* [What you have to do]: Scan the entries below line by line and state how many lines contain the string "higher", giving only the number.

[Dataset records]

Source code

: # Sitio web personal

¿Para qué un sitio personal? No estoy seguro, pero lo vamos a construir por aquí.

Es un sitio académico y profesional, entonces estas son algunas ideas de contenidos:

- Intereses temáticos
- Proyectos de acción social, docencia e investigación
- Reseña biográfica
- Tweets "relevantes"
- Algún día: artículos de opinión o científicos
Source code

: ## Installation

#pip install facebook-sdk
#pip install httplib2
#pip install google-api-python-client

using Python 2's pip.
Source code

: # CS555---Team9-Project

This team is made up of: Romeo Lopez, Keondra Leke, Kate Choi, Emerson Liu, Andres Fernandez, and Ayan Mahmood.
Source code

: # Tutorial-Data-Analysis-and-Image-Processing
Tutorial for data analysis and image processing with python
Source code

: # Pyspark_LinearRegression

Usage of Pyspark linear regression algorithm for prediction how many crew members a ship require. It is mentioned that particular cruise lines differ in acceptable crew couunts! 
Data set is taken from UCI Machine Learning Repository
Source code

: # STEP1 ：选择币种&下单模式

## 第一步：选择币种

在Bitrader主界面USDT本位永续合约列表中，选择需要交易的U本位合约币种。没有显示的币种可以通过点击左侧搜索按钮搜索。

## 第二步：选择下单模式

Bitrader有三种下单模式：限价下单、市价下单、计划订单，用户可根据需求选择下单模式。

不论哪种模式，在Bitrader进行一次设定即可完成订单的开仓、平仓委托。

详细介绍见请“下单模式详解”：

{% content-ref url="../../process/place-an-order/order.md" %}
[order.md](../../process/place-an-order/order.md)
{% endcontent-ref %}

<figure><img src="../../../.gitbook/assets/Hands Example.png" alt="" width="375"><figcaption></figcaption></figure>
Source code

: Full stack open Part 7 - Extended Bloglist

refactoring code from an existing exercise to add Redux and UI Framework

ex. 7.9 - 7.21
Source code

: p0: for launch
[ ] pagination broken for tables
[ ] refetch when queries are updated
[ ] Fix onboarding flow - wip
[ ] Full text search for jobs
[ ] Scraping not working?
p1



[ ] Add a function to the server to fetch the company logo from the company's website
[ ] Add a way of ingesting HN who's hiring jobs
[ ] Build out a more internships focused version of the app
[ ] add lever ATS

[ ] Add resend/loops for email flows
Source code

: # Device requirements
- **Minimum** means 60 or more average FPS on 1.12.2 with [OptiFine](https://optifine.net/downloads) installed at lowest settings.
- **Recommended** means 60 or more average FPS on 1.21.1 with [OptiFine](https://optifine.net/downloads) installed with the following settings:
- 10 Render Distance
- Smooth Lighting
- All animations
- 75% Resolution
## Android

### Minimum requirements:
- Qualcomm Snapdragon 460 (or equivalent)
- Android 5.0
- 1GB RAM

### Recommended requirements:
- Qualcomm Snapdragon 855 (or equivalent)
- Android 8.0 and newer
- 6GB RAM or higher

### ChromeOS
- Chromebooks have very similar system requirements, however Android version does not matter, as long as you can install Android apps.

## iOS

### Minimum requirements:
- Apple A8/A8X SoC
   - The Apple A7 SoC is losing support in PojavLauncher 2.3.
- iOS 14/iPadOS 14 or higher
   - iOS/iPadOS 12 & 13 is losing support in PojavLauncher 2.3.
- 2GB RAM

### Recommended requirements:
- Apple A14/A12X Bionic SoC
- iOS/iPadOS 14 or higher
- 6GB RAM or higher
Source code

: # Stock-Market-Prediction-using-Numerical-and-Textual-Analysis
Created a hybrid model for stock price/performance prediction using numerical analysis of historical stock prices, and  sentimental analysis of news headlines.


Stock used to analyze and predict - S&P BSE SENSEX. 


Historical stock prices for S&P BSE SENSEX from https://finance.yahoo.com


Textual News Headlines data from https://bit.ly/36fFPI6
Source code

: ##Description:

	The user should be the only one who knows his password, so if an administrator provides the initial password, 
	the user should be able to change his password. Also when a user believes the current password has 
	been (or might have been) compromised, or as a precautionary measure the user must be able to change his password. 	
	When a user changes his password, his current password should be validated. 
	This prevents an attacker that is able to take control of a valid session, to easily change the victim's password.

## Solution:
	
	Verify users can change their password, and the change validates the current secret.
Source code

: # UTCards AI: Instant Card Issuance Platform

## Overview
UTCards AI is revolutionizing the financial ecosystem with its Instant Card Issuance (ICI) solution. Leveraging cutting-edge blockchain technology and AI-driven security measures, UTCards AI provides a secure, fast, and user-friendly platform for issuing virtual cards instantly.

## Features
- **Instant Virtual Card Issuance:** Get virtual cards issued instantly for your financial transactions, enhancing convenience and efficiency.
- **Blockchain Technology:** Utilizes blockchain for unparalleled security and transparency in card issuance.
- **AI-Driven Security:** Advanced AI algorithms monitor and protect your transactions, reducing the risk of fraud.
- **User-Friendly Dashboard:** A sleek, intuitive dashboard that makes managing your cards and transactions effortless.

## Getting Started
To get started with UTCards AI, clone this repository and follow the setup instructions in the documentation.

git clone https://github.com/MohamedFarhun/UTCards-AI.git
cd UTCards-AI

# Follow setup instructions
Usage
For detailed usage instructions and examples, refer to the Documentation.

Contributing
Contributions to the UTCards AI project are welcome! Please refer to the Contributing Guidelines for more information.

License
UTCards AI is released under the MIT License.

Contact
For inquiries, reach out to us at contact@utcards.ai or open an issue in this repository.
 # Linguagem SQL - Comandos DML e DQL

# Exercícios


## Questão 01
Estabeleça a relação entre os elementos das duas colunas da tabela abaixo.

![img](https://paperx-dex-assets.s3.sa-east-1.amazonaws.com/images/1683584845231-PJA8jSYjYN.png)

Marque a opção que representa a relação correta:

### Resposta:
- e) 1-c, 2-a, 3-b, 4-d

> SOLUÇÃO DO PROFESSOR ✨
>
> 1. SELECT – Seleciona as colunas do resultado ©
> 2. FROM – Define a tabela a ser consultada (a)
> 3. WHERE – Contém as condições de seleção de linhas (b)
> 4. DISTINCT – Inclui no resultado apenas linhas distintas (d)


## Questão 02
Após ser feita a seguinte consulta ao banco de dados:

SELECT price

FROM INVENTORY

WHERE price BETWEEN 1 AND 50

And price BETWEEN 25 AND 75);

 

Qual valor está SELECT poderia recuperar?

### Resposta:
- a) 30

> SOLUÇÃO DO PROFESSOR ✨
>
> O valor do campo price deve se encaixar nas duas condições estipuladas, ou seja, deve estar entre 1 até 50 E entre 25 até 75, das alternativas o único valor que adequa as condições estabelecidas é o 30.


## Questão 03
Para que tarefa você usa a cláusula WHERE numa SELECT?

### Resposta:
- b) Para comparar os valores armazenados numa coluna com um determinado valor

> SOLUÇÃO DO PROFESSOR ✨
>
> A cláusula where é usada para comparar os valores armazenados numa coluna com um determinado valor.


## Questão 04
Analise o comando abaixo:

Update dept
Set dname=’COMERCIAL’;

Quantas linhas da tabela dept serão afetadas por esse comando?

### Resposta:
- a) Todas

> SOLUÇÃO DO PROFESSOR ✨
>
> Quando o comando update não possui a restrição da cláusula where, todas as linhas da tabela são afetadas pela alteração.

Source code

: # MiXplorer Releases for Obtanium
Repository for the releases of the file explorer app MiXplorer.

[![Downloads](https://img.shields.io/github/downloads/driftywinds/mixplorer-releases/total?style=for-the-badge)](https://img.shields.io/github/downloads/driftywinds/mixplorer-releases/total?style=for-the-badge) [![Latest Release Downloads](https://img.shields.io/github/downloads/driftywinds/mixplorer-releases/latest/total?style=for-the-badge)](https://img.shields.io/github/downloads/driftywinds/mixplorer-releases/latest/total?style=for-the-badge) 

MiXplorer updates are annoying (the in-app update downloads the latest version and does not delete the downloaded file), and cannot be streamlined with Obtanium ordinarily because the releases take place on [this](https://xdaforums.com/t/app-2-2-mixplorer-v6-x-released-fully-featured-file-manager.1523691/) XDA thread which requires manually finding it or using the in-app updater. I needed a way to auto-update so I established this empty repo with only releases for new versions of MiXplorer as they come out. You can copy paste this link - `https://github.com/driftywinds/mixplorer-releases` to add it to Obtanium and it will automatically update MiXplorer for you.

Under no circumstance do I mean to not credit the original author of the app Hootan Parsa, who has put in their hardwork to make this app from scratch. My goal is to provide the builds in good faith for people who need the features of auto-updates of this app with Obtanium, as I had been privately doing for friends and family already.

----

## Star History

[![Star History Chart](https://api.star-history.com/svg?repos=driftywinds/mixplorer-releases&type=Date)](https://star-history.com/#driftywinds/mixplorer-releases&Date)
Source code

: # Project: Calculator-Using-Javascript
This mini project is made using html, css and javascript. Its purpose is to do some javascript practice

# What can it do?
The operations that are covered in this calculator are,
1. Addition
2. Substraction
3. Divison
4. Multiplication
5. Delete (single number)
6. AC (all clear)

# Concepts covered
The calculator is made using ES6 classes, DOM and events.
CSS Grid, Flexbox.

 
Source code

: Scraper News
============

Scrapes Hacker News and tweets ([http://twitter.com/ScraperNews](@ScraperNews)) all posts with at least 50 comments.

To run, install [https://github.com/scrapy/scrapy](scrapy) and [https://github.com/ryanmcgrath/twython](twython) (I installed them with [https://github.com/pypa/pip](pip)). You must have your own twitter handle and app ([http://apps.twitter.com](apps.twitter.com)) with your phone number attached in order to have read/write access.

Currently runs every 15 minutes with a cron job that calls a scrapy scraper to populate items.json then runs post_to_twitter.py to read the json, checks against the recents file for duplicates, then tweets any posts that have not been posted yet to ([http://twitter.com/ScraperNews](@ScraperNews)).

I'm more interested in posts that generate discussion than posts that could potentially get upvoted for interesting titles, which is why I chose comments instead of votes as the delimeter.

[/Dataset records]

* [Your response]: 4